## SUPPLIED INFORMATION
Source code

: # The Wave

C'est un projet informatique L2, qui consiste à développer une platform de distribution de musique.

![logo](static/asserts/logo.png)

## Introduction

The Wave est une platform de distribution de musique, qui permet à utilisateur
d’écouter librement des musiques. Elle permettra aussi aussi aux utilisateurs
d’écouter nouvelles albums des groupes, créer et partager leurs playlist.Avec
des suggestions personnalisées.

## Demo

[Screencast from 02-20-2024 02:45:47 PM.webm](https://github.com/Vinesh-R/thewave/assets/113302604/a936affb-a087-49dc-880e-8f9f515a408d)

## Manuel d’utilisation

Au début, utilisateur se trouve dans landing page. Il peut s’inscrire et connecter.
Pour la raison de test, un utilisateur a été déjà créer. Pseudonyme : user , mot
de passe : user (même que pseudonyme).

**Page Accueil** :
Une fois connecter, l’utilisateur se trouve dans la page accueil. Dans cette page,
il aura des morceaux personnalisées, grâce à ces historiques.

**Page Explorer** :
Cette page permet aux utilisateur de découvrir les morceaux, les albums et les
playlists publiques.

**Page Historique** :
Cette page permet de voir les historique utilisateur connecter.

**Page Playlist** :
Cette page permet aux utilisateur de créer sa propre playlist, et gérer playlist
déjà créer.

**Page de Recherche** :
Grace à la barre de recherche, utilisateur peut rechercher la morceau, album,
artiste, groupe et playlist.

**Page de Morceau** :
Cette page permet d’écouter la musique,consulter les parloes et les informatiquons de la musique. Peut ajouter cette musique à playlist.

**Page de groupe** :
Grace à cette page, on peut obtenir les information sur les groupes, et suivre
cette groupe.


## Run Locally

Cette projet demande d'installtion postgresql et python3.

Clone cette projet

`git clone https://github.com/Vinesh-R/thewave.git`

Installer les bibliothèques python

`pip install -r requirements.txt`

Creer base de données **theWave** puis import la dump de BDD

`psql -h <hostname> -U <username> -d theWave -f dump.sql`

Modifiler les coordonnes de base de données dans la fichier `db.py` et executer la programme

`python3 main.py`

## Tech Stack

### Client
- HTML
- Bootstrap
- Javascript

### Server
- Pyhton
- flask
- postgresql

## EXERCISE BRIEF
When a line in the data contains the string "connecter", copy that line.

## RESPONSE
Au début, utilisateur se trouve dans landing page. Il peut s’inscrire et connecter.
Une fois connecter, l’utilisateur se trouve dans la page accueil. Dans cette page,
Cette page permet de voir les historique utilisateur connecter.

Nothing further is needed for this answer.